What you are asked to do
Please report how many lines in the records below contain the word "sirekap", and give nothing else.

........

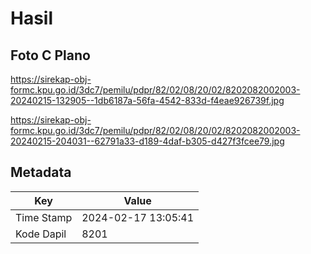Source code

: # Hasil

## Foto C Plano

https://sirekap-obj-formc.kpu.go.id/3dc7/pemilu/pdpr/82/02/08/20/02/8202082002003-20240215-132905--1db6187a-56fa-4542-833d-f4eae926739f.jpg

https://sirekap-obj-formc.kpu.go.id/3dc7/pemilu/pdpr/82/02/08/20/02/8202082002003-20240215-204031--62791a33-d189-4daf-b305-d427f3fcee79.jpg


## Metadata

| Key        | Value               |
| ---------- | ------------------- |
| Time Stamp | 2024-02-17 13:05:41 |
| Kode Dapil | 8201                |



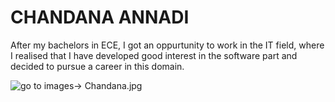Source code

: # CHANDANA ANNADI
After my bachelors in ECE, I got an oppurtunity to work in the IT field, where I realised that I have developed good interest in the software part and decided to pursue a career in this domain.

![go to images-> Chandana.jpg]("C:\Users\S566176\Documents\GitHub\my2-Annad\images\Chandana.jpg")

........

Answer for the task
2